MANILA – Globe Telecom on Wednesday insisted on the legality of its move to make a final payment for the purchase of San Miguel Corporation’s (SMC) telco assets despite a pending petition filed by the Philippine Competition Commission (PCC) before the courts.
Globe and PLDT Inc. have paid P13 billion as final installment for their joint acquisition of the P69.1-billion, 700 megahertz (700 MHz) frequency spectrum held by SMC’s Vega Telecom last year.
“Without any legal impediment or court order, Globe has proceeded and completed the transaction. These include the network roll-out of the 700MHz nationwide, co-use of spectrum between Globe and San Miguel, and the full payment of the commercial agreement,” Globe General Counsel Atty. Froilan Castelo said in a statement.
Castelo added that it is in compliance with all regulatory requirements in completing the contractual obligation in the acquisition of the telco assets of San Miguel; and that Globe did not violate any rule or prevailing law at the time the transaction was signed.
He disputed PCC’s claim that the telco’s completion of its payment to SMC violates the gag order issued by the Court of Appeals and has preempted the decision of courts.

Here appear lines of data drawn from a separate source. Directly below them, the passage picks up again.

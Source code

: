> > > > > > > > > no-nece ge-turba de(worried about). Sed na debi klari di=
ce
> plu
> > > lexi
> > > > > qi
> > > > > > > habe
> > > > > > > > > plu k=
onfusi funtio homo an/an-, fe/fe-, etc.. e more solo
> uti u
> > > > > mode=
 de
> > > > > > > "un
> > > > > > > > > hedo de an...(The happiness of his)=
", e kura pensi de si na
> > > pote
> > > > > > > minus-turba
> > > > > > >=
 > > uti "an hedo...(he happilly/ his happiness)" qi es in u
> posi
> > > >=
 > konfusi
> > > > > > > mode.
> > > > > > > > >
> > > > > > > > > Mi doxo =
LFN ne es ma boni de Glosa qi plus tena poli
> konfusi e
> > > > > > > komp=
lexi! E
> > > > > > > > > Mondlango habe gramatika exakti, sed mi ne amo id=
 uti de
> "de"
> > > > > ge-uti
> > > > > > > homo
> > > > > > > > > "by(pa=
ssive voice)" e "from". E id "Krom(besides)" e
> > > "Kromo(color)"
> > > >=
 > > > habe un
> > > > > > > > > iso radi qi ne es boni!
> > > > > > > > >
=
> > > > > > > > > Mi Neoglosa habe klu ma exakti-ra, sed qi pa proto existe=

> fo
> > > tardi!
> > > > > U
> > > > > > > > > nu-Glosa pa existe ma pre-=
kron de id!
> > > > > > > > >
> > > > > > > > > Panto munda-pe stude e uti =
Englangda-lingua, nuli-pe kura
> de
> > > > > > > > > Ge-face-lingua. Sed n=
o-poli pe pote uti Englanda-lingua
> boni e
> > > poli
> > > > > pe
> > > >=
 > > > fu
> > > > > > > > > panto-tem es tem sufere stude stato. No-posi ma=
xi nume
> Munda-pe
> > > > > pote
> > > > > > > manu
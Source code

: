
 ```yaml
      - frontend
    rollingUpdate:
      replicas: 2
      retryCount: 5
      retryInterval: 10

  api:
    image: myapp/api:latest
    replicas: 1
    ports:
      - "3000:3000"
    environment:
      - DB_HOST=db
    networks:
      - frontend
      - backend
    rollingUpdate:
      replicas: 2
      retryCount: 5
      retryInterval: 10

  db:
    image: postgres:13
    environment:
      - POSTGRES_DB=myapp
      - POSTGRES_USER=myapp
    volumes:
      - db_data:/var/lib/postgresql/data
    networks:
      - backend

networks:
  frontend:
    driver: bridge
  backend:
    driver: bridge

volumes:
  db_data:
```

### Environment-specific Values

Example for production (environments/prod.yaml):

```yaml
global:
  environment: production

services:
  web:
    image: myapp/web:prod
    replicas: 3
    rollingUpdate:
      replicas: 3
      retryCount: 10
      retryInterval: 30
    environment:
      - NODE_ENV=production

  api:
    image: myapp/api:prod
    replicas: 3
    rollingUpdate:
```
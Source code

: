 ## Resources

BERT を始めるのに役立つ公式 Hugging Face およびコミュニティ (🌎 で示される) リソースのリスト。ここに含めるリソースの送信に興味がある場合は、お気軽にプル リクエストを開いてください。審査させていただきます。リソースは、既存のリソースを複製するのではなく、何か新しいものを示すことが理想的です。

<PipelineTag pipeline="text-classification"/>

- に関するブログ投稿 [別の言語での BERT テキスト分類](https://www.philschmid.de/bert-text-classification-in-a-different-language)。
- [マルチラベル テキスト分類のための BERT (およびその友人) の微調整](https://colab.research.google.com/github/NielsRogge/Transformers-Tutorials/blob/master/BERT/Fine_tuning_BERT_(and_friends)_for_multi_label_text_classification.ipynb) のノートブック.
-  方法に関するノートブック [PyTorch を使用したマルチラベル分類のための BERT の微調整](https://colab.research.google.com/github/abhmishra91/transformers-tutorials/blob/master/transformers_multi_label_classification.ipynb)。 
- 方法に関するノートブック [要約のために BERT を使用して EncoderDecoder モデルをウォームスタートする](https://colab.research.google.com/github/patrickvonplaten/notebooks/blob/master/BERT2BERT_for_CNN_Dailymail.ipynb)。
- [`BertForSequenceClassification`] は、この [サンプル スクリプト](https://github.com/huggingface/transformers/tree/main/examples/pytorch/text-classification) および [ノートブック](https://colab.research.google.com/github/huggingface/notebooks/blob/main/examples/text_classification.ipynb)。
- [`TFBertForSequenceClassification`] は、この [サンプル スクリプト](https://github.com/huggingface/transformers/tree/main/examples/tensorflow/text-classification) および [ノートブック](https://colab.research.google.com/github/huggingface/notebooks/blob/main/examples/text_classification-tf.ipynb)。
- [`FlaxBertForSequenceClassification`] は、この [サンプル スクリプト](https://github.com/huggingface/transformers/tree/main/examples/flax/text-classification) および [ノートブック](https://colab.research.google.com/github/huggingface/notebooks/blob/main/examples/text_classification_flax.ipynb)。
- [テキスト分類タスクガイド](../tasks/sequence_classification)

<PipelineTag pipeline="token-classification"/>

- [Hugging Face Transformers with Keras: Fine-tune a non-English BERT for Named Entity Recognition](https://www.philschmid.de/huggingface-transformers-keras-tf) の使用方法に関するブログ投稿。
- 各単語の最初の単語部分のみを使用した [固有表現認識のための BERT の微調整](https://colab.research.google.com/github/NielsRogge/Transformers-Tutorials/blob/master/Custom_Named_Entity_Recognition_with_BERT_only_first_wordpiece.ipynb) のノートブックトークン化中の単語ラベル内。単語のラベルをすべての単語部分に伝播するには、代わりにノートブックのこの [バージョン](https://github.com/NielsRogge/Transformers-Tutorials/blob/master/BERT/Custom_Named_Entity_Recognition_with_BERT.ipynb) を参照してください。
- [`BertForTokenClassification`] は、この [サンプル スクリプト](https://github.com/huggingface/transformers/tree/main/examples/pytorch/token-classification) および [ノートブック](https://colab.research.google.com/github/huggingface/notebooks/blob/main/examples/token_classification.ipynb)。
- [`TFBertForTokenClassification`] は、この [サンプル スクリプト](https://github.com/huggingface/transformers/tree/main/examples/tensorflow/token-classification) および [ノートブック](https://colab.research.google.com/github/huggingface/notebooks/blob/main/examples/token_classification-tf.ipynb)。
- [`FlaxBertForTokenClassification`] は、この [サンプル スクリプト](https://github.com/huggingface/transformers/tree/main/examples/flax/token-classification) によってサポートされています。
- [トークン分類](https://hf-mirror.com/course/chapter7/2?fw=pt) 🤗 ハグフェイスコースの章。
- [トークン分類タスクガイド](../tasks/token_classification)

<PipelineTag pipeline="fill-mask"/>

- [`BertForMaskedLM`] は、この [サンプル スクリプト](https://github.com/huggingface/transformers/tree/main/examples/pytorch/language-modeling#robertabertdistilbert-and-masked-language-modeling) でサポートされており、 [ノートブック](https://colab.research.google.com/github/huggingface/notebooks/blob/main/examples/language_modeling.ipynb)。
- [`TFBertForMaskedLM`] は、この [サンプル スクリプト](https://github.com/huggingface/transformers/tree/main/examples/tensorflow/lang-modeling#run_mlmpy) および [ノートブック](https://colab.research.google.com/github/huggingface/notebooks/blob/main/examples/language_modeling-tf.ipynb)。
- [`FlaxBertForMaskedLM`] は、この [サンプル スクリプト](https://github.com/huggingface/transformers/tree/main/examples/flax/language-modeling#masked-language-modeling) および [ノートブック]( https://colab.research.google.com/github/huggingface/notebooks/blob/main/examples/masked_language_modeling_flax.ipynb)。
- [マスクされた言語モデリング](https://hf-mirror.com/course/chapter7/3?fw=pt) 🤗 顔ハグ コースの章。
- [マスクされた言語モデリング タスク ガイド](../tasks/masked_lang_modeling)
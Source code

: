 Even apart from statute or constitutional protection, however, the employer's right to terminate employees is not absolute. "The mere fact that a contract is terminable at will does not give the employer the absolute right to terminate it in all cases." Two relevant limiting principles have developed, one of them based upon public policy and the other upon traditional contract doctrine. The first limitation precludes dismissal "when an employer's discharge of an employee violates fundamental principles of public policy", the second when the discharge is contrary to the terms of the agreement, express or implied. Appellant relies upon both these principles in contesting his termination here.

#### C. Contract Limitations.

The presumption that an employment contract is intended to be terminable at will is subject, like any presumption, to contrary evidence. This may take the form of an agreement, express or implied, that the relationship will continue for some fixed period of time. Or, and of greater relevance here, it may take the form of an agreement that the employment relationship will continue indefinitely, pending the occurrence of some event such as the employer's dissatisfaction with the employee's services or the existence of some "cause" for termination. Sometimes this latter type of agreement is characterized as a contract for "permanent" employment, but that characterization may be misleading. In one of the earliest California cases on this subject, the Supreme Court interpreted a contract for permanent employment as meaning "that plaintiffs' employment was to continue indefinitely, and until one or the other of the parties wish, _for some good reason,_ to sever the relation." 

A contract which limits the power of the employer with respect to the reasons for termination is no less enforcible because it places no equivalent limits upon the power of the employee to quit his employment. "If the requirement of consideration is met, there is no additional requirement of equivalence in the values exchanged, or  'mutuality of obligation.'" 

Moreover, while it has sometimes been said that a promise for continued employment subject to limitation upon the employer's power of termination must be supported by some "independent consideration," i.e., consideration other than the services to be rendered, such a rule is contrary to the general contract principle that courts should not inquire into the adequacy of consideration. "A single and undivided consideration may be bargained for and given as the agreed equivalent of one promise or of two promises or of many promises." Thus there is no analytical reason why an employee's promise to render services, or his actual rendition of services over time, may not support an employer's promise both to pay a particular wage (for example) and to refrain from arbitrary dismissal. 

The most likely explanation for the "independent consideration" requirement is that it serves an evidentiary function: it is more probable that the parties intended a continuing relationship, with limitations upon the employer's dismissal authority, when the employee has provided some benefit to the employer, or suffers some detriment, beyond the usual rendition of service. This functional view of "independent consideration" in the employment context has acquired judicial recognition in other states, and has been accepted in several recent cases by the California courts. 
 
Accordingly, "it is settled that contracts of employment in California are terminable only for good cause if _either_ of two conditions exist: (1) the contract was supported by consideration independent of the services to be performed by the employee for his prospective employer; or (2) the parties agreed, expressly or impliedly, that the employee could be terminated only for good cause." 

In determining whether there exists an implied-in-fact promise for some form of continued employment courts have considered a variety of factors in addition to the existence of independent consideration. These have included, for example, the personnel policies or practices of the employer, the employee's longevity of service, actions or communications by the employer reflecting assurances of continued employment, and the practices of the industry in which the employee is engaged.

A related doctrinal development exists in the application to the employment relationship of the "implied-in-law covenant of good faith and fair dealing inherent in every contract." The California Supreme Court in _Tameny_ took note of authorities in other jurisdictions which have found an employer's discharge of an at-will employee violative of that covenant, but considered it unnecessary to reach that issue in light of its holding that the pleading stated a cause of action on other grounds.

“This is contemptous and the PCC should be held liable for this,” Castelo said.
In a statement, the PCC said Globe and PLDT should not have proceeded with the final payment on the telco deal with SMC due to pending cases filed before the Supreme Court and Court of Appeals.
The PCC filed a petition last month before the SC to lift the CA’s injunction which blocked its review of the Globe and PLDT telco deal with SMC. This was after the CA issued the writ of preliminary injunction last year and denied PCC’s motion for reconsideration early this year.
PLDT and Globe vowed last year to deliver improved Internet service after the National Telecommunications Commission (NTC) told the two telco giants to boost Internet speeds within a year, or it will revoke its approval for them to take over the spectrum owned by SMC.